U.K. bank NatWest has imposed a daily cap on transactions related to crypto exchanges as a result of concerns about scams and frauds.
United Kingdom’s NatWest bank has imposed restrictions on transactions linked to cryptocurrency exchanges, including Binance, according to a report from Reuters published on June 29. The change follows the news of the U.K.’s Financial Conduct Authority (FCA) warning Binance not to carry out regulated operations without a license.
Customers now have a daily limit on the amount of funds they can send to crypto exchanges. It is unclear what this specific amount is, but it is believed to be in the range of a few thousand pounds and depends on the platform. Binance is only one of many platforms that is at the receiving end of this rule change.

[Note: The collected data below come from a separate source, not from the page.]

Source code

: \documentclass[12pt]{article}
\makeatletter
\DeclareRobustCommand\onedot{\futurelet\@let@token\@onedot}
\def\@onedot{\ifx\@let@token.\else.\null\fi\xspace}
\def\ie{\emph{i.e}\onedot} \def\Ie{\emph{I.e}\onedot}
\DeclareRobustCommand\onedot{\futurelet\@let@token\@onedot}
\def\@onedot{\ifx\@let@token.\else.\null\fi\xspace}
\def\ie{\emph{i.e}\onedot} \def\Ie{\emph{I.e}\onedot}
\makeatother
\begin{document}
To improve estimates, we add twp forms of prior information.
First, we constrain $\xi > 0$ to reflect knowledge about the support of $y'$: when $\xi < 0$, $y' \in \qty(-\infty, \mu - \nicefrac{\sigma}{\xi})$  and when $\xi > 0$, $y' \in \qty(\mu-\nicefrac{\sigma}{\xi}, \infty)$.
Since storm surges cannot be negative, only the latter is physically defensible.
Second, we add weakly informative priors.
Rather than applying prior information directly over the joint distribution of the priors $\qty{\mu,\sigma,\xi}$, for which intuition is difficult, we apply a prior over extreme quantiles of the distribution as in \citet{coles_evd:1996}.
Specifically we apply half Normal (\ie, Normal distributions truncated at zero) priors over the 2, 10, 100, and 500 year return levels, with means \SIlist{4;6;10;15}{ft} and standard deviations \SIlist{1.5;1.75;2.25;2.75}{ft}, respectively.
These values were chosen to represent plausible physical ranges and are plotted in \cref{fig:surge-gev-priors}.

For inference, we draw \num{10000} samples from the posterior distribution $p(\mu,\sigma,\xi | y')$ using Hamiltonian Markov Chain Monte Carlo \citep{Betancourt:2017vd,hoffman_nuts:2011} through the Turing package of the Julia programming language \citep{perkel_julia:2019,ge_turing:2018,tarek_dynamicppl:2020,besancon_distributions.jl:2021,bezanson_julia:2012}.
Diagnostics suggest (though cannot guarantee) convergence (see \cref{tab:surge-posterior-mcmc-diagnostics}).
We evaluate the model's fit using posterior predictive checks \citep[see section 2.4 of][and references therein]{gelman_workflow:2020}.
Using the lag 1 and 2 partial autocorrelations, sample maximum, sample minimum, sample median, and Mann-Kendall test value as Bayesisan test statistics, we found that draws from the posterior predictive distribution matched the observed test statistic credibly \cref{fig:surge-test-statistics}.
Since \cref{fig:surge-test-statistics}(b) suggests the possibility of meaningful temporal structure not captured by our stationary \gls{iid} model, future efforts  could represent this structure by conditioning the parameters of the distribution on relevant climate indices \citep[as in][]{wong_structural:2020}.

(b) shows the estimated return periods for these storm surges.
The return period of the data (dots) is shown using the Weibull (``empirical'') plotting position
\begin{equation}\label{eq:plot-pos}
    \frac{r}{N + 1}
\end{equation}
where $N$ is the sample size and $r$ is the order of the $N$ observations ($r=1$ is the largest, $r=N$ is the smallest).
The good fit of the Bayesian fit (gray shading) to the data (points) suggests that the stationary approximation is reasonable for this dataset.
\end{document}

A spokesperson told Reuters that the change is a consequence of concerns related to scams and frauds. The source also added that the bank made the decision to protect customers from criminal exploitation, and that it has also blocked payments to a small number of crypto firms. These firms have apparently “seen particularly significant levels of fraud-related harm for our customers.”
The move comes as authorities the world over are focusing their efforts on reining in the crypto market. Binance has been a specific target, given its dominance among crypto exchanges. It has vowed to work with authorities to follow compliance laws, but it’s likely to face some pushback from regulators nonetheless.
Crypto regulations picking up steam
The capping of transactions by NatWest is clearly a result of the regulatory efforts by U.K. authorities, which has ramped up its scrutiny of the market in the past few weeks. Officials in the country have repeatedly said that the market holds dangers for retail investors, being risky and subject to fraud. This is a position that some other countries have also taken, and which have likewise issued new orders.
The Bank of Mexico published a notice recently saying that cryptocurrencies are not currencies and could not be used within the financial system. The country’s finance minister also clarified the same.
The Financial Action Task Force (FATF) has been meeting with officials to discuss crypto with various countries, including Malta. Its concern, which is shared by some governments, is that crypto could be used to facilitate illicit activities.
Meanwhile, countries like South Korea have already implemented several regulatory laws for crypto exchanges. The Asian nation will likely see its first fully regulated exchange in August.
Still, a few countries are warming up to cryptocurrencies, not the least of which is El Salvador, which is marching ahead with its plans to introduce bitcoin into the economy. The country plans to release a digital wallet in September, which would hand citizens $30 in bitcoin after they download it.